1. Most of the problem with row 'bloat' is complexity of indexes, row deletion increases the number of required indexes, and lack of those indexes is a footgun
2. Got a citation for that? Pretty sure #3 makes that not true, but I'm open to be educated.
3. Yes, and? You're going to have those indexes anyway. That's the point.
4. You don't have to have all rows in a single table just because you took delete out of any user-facing query logic.
And the number of rows in the table, effectively bloating it for all time.
Deleting rows should generally be via the same type of query patterns you use to find them, or that's pretty weird.
I think #4 is something that most people dont implement - ime they just tombstone in their own table, and then all of the other problems are pretty rampant.
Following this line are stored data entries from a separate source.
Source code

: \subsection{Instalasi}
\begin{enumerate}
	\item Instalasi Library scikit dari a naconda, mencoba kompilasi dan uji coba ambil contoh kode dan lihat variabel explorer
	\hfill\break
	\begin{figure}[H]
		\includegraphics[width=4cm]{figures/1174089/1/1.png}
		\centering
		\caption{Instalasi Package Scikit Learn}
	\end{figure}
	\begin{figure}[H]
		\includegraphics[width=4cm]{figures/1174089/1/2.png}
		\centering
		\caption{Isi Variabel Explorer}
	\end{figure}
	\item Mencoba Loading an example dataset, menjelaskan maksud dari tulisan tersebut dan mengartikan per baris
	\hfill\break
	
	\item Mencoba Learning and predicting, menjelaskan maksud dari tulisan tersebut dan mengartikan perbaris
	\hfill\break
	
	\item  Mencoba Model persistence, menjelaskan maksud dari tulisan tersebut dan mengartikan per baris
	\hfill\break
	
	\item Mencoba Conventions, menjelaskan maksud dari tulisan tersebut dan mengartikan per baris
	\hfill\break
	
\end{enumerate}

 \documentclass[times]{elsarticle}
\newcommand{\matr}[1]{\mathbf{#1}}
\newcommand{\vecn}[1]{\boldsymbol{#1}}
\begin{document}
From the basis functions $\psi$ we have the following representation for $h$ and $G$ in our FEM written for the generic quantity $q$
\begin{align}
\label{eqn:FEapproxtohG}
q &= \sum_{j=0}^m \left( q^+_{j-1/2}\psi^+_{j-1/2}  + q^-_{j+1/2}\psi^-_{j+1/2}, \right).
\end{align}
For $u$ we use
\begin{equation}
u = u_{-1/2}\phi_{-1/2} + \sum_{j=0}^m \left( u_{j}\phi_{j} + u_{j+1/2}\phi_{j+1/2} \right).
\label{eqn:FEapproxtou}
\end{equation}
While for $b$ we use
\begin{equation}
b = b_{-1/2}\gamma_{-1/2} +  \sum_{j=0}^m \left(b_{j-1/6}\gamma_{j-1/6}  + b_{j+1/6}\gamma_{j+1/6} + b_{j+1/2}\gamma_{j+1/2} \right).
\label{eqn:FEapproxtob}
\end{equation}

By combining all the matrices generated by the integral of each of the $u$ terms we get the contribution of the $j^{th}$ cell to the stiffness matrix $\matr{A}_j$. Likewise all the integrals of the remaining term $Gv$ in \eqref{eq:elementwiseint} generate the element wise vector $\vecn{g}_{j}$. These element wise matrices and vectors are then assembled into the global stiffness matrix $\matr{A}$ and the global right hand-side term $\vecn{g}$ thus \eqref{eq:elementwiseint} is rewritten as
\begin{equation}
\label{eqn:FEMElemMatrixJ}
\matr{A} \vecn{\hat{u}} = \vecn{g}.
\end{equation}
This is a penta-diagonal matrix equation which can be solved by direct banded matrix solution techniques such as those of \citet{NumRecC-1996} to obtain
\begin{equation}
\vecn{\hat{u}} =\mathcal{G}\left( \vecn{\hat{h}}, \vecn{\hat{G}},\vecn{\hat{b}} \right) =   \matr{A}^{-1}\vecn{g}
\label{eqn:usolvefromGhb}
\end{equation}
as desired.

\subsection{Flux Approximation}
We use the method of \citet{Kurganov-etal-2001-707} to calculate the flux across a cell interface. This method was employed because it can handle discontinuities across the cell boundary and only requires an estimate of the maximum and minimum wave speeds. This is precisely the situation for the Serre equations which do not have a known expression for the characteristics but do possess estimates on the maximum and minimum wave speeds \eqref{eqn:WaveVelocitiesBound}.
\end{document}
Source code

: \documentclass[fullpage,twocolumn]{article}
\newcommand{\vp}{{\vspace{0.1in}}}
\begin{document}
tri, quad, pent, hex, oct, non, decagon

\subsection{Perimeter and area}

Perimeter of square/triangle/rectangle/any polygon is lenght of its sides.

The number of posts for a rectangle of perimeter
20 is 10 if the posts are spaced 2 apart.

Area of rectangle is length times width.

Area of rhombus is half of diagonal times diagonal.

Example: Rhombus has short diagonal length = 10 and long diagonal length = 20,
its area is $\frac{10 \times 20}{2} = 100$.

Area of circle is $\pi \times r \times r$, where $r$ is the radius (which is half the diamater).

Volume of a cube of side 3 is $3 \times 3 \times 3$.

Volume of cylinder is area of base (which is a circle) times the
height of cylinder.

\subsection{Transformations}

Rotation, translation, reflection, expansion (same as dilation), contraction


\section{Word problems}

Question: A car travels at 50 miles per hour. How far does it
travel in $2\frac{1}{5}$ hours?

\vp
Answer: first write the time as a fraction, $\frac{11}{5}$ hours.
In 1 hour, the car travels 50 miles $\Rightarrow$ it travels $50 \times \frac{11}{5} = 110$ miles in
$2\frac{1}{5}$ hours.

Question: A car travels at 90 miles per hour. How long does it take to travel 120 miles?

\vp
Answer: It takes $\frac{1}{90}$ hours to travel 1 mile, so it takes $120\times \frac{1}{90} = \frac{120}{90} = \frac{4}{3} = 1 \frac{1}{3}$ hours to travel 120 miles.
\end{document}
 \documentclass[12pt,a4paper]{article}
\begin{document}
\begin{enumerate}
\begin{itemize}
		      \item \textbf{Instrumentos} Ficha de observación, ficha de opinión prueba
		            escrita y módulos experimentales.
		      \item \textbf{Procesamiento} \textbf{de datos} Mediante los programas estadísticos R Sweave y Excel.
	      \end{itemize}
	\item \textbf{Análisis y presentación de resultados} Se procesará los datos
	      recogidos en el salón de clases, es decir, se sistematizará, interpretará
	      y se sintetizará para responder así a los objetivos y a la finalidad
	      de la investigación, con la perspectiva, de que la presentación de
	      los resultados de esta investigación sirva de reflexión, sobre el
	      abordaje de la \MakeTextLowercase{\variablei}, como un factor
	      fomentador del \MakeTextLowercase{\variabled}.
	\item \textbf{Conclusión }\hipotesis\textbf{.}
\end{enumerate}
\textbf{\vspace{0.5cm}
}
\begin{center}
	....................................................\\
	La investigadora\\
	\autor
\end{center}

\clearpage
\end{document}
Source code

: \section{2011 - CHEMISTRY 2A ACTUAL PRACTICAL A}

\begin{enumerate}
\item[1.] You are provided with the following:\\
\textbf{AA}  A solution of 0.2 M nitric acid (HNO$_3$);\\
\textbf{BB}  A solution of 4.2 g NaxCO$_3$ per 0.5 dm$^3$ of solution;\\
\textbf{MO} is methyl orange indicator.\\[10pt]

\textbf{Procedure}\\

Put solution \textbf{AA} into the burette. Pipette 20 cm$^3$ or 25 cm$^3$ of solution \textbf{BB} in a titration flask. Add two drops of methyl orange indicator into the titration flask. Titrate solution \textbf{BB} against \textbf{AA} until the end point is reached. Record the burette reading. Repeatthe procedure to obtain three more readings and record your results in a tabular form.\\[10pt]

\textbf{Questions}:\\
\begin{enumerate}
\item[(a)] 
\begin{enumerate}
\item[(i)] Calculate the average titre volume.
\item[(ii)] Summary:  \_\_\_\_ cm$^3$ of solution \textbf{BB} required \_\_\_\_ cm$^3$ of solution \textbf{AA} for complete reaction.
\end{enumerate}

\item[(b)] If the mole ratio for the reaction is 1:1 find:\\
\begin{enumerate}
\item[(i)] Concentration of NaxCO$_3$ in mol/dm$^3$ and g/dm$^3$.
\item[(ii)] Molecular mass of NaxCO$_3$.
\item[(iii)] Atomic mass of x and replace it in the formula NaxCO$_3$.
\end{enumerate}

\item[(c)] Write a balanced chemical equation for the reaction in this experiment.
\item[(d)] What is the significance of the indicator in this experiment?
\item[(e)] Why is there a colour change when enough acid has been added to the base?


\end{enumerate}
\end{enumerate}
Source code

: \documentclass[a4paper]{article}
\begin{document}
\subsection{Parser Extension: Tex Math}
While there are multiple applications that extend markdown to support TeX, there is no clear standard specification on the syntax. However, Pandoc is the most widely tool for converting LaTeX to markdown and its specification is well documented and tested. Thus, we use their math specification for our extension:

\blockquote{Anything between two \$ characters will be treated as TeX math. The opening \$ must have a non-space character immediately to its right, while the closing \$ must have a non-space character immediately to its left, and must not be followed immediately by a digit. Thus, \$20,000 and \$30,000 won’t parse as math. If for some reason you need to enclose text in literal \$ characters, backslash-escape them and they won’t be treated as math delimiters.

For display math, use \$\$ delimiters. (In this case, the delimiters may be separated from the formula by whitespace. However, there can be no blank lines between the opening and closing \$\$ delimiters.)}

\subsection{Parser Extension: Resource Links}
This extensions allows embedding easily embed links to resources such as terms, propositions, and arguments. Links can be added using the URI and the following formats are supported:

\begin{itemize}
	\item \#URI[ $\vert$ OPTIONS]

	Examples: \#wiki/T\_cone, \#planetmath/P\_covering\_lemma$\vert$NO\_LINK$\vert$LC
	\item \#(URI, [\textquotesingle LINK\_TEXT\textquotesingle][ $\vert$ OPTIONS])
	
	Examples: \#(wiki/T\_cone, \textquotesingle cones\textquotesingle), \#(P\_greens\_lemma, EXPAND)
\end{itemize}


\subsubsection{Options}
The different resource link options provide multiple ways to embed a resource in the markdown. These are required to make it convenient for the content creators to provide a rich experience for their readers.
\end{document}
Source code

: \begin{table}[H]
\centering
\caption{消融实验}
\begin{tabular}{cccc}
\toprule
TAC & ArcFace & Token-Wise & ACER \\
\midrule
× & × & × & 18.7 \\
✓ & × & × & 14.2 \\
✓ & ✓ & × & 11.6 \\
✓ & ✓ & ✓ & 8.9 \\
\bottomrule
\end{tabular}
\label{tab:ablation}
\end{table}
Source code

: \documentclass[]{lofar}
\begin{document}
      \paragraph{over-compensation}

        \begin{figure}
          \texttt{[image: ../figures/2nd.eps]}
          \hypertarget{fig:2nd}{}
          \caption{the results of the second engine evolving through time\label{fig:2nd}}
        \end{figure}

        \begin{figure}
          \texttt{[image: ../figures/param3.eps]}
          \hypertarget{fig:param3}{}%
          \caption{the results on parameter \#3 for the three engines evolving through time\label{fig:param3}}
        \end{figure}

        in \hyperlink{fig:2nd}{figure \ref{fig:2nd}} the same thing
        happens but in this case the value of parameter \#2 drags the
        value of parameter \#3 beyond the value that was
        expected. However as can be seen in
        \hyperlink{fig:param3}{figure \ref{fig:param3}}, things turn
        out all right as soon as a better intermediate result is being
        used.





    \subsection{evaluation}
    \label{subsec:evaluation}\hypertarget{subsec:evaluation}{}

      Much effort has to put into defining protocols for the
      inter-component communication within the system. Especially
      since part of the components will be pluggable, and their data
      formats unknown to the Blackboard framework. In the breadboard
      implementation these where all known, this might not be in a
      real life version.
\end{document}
Having separate indexes for deletes might be a thing, but taking a history of every change to a thing in a relational way is still a big pain because of the schema cost, merging changes in an audit table when its really a slowly changing dimension is really weird to most query patterns.
To #2 - it depends on your query engine, but if every query does have filtered indexes there's still a cost to having two tables in one table (ignoring #4)
> And the number of rows in the table, effectively bloating it for all time.
Particularly in the case of growth oriented companies, if your user base is growing exponentially, then half of your records are less than a year old anyway. This bloat is not the problem you make it. And as I said elsewhere, a row that is tombstoned can be deleted offline at some cadence that doesn’t break your other workflows. For instance when nearly all of its siblings are also dead.
Users per second and rows per second are not really that strongly correlated - plenty of services create an excessive amount of noise for a fairly low amount of "real rows".
You can push on devs to fix things like pointless logical updates but its really easy to have a rogue process create copies of your entire dataset each time it runs.
I agree with all of your comments - this is why I asked initial question because literally all his initial comments seems perfectly valid. I appreciate the discourse, and I work on this stuff every day so I was just confused
1. Row bloat.
2. Bad plan estimation due to bloat.
3. Needing filtered indexes for anything that's a row based unique constraint.
4. All history in one table means changing schemas is a PITA, and you're backfilling stuff that's not real.
5. There's more but that's just off the top.